Thursday, May 16, 2013

Most shocking federal policy yet: sexual harassment on campus is now defined by the accuser's subjective feelings, regardless of how irrational they might be

Citing a "hostile educational environment" at one university affecting "substantial numbers of female students," the Justice Department (DOJ) and the Education's Department's Office of Civil Rights (OCR) have written a joint letter intended to "serve as a blueprint for colleges and universities throughout the country to protect students from sexual harassment and assault."  The letter shockingly declares that conduct may constitute sexual harassment even if it is not "objectively offensive." Specifically: "Whether conduct is objectively offensive . . . is not the standard to determine whether conduct was 'unwelcome conduct of a sexual nature' and therefore constitutes 'sexual harassment.'"

That means that, on college campuses across America, sexual harassment is now defined on the basis of another student's "subjective" feelings. Attorney Wendy Kaminer, writing in the Atlantic, explains: "If a student feels harassed, she may be harassed, regardless of the reasonableness of her feelings, and school administrators may be legally required to discipline her 'harasser.'"

In case you are suspecting that Ms. Kaminer is engaging in hyperbole, in just the first few days after the letter was issued, a chorus of protests appeared in print that unanimously denounced it in the strongest possible terms. FIRE collected them here. We can't recall such universal condemnation for any policy remotely similar. And for good reason.

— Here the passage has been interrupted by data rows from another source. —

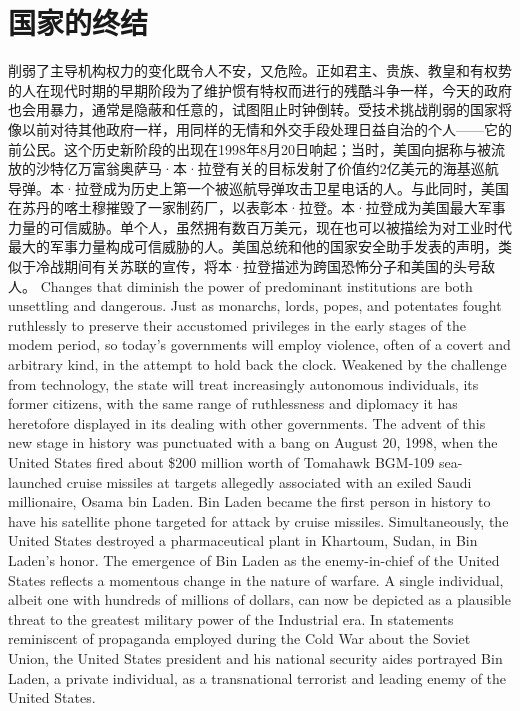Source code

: \section{国家的终结}
\begin{paracol}{2}[]
削弱了主导机构权力的变化既令人不安，又危险。正如君主、贵族、教皇和有权势的人在现代时期的早期阶段为了维护惯有特权而进行的残酷斗争一样，今天的政府也会用暴力，通常是隐蔽和任意的，试图阻止时钟倒转。受技术挑战削弱的国家将像以前对待其他政府一样，用同样的无情和外交手段处理日益自治的个人——它的前公民。这个历史新阶段的出现在1998年8月20日响起；当时，美国向据称与被流放的沙特亿万富翁奥萨马·本·拉登有关的目标发射了价值约2亿美元的海基巡航导弹。本·拉登成为历史上第一个被巡航导弹攻击卫星电话的人。与此同时，美国在苏丹的喀土穆摧毁了一家制药厂，以表彰本·拉登。本·拉登成为美国最大军事力量的可信威胁。单个人，虽然拥有数百万美元，现在也可以被描绘为对工业时代最大的军事力量构成可信威胁的人。美国总统和他的国家安全助手发表的声明，类似于冷战期间有关苏联的宣传，将本·拉登描述为跨国恐怖分子和美国的头号敌人。
\switchcolumn
Changes that diminish the power of predominant institutions are both unsettling and dangerous. Just as monarchs, lords, popes, and potentates fought ruthlessly to preserve their accustomed privileges in the early stages of the modem period, so today's governments will employ violence, often of a covert and arbitrary kind, in the attempt to hold back the clock. Weakened by the challenge from technology, the state will treat increasingly autonomous individuals, its former citizens, with the same range of ruthlessness and diplomacy it has heretofore displayed in its dealing with other governments. The advent of this new stage in history was punctuated with a bang on August 20, 1998, when the United States fired about \$200 million worth of Tomahawk BGM-109 sea-launched cruise missiles at targets allegedly associated with an exiled Saudi millionaire, Osama bin Laden. Bin Laden became the first person in history to have his satellite phone targeted for attack by cruise missiles. Simultaneously, the United States destroyed a pharmaceutical plant in Khartoum, Sudan, in Bin Laden's honor. The emergence of Bin Laden as the enemy-in-chief of the United States reflects a momentous change in the nature of warfare. A single individual, albeit one with hundreds of millions of dollars, can now be depicted as a plausible threat to the greatest military power of the Industrial era. In statements reminiscent of propaganda employed during the Cold War about the Soviet Union, the United States president and his national security aides portrayed Bin Laden, a private individual, as a transnational terrorist and leading enemy of the United States.

\end{paracol}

FIRE calls the letter's "breathtakingly broad definition of sexual harassment" a "shocking affront to the United States Constitution" and explains that the letter "establish[es] . . . speech codes that violate the First Amendment and decades of legal precedent." It is nothing less than a sea change in the law:
This result directly contradicts previous Department of Education guidance on sexual harassment. In 2003, the Department of Education's Office for Civil Rights (OCR) stated that harassment "must include something beyond the mere expression of views, words, symbols or thoughts that some person finds offensive." Further, the letter made clear that "OCR's standards require that the conduct be evaluated from the perspective of a reasonable person in the alleged victim's position, considering all the circumstances, including the alleged victim's age."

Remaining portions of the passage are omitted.